The headland on which the pillar stands eroded over the years and the exposed position of the padrão meant that it became badly weathered. In April 1873, the British naval officer Captain George John Malcolm of HMS Briton surveyed Malindi. This included a depiction of pillar and the headland on which it stood. He decided the padrão should be reinforced. Vasco da Gama's Pillar is also described briefly in nineteenth-century editions of The Africa Pilot, which provided sailing directions for mariners.

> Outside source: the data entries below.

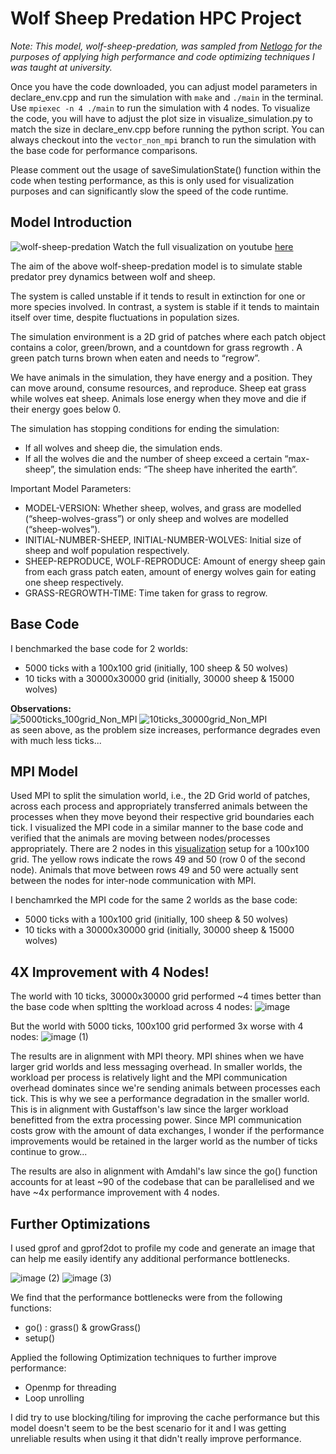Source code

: # Wolf Sheep Predation HPC Project

*Note: This model, wolf-sheep-predation, was sampled from [Netlogo](https://netlogoweb.org/launch#https://netlogoweb.org/assets/modelslib/Sample%20Models/Biology/Wolf%20Sheep%20Predation.nlogo) for the purposes of applying high performance and code optimizing techniques I was taught at university.*

Once you have the code downloaded, you can adjust model parameters in declare_env.cpp and run the simulation with `make` and `./main` in the terminal. Use `mpiexec -n 4 ./main` to run the simulation with 4 nodes. To visualize the code, you will have to adjust the plot size in visualize_simulation.py to match the size in declare_env.cpp before running the python script. You can always checkout into the `vector_non_mpi` branch to run the simulation with the base code for performance comparisons.

Please comment out the usage of saveSimulationState() function within the code when testing performance, as this is only used for visualization purposes and can significantly slow the speed of the code runtime.

## Model Introduction
![wolf-sheep-predation](https://github.com/user-attachments/assets/74549b42-080d-465b-95af-7c7a354637bd)
Watch the full visualization on youtube [here](https://www.youtube.com/watch?v=3hkthotYpto)

The aim of the above wolf-sheep-predation model is to simulate stable predator prey dynamics between wolf and sheep.

The system is called unstable if it tends to result in extinction for one or more species involved. In contrast, a system is stable if it tends to maintain itself over time, despite fluctuations in population sizes.

The simulation environment is a 2D grid of patches where each patch object contains a color, green/brown, and a countdown for grass regrowth . A green patch turns brown when eaten and needs to “regrow”. 

We have animals in the simulation, they have energy and a position. They can move around, consume resources, and reproduce. Sheep eat grass while wolves eat sheep. Animals lose energy when they move and die if their energy goes below 0.

The simulation has stopping conditions for ending the simulation: 
- If all wolves and sheep die, the simulation ends.
- If all the wolves die and the number of sheep exceed a certain “max-sheep”, the simulation ends: “The sheep have inherited the earth”.

Important Model Parameters: 
- MODEL-VERSION: Whether sheep, wolves, and grass are modelled (“sheep-wolves-grass”) or only sheep and wolves are modelled (“sheep-wolves”).
- INITIAL-NUMBER-SHEEP, INITIAL-NUMBER-WOLVES: Initial size of sheep and wolf population respectively.
- SHEEP-REPRODUCE, WOLF-REPRODUCE: Amount of energy sheep gain from each grass patch eaten, amount of energy wolves gain for eating one sheep respectively.
- GRASS-REGROWTH-TIME: Time taken for grass to regrow.

## Base Code
I benchmarked the base code for 2 worlds: 
- 5000 ticks with a 100x100 grid (initially, 100 sheep & 50 wolves)
- 10 ticks with a 30000x30000 grid (initially, 30000 sheep & 15000 wolves)

**Observations:**<br>
![5000ticks_100grid_Non_MPI](https://github.com/user-attachments/assets/d2bd0419-c80e-4bc1-b6d1-18de927f5002)
![10ticks_30000grid_Non_MPI](https://github.com/user-attachments/assets/509479a9-33bf-44c6-9ceb-c45acb266d3c)<br>
as seen above, as the problem size increases, performance degrades even with much less ticks...

## MPI Model
Used MPI to split the simulation world, i.e., the 2D Grid world of patches, across each process and appropriately transferred animals between the processes when they move beyond their respective grid boundaries each tick. I visualized the MPI code in a similar manner to the base code and verified that the animals are moving between nodes/processes appropriately. There are 2 nodes in this [visualization](https://www.youtube.com/watch?v=DfddploUrGA) setup for a 100x100 grid. The yellow rows indicate the rows 49 and 50 (row 0 of the second node). Animals that move between rows 49 and 50 were actually sent between the nodes for inter-node communication with MPI.

I benchamrked the MPI code for the same 2 worlds as the base code: 
- 5000 ticks with a 100x100 grid (initially, 100 sheep & 50 wolves)
- 10 ticks with a 30000x30000 grid (initially, 30000 sheep & 15000 wolves)

## 4X Improvement with 4 Nodes!
The world with 10 ticks, 30000x30000 grid performed ~4 times better than the base code when spltting the workload across 4 nodes: 
![image](https://github.com/user-attachments/assets/24ba1877-2317-45b2-9ac3-c93f2242487b)

But the world with 5000 ticks, 100x100 grid performed 3x worse with 4 nodes:
![image (1)](https://github.com/user-attachments/assets/0641628e-7b13-4ca4-b8af-8353daa9c63e)

The results are in alignment with MPI theory. MPI shines when we have larger grid worlds and less messaging overhead. In smaller worlds, the workload per process is relatively light and the MPI communication overhead dominates since we're sending animals between processes each tick. This is why we see a performance degradation in the smaller world. This is in alignment with Gustaffson's law since the larger workload benefitted from the extra processing power. Since MPI communication costs grow with the amount of data exchanges, I wonder if the performance improvements would be retained in the larger world as the number of ticks continue to grow...

The results are also in alignment with Amdahl's law since the go() function accounts for at least ~90 of the codebase that can be parallelised and we have ~4x performance improvement with 4 nodes.

## Further Optimizations
I used gprof and gprof2dot to profile my code and generate an image that can help me easily identify any additional performance bottlenecks.

![image (2)](https://github.com/user-attachments/assets/07740fe5-69e7-41f6-af27-2e59cd6211b0)
![image (3)](https://github.com/user-attachments/assets/e10e8e4b-6f2e-4b53-b014-df0f2ffda104)

We find that the performance bottlenecks were from the following functions: 
- go() : grass() & growGrass()
- setup()

Applied the following Optimization techniques to further improve performance:
- Openmp for threading
- Loop unrolling

I did try to use blocking/tiling for improving the cache performance but this model doesn't seem to be the best scenario for it and I was getting unreliable results when using it that didn't really improve performance.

The pillar was declared a National Monument in 1935 and is currently under the National Museums of Kenya. While it has sometimes been claimed that the padrão is made of coral, examinations by the Geological Service of Portugal confirmed that it was limestone with fossils similar to those found in Lisbon limestone beds. This is not surprising, since explorers, including Vasco da Gama, typically took along multiple pre-carved padrões to set up on prominent headlands. These served to advertise Portuguese primacy in discovery and demonstrate the explorers' intent to spread Christianity.

Kenyan stamps of 1998 celebrated the quincentenary of Vasco da Gama's visit. The 42s. stamp showcased the pillar in an artist's impression that gave the pillar the traditional thin-column elevation of a padrão rather than the conical form of the reinforced pillar and the squat cross visible today.

The pillar today is Malindi's most visited heritage site. Restoration work carried out since 2020 has included reinforcement of the existing seawalls, repairs to the pillar itself, the construction of a paved access route and the provision of on-site washrooms for visitors.

Access to the pillar is subject to an entry ticket. A single ticket currently covers the four sites under the control of Malindi Museum. These are: the Vasco da Gama Pillar, the Portuguese Chapel, the House of Columns and the Heritage Complex museum.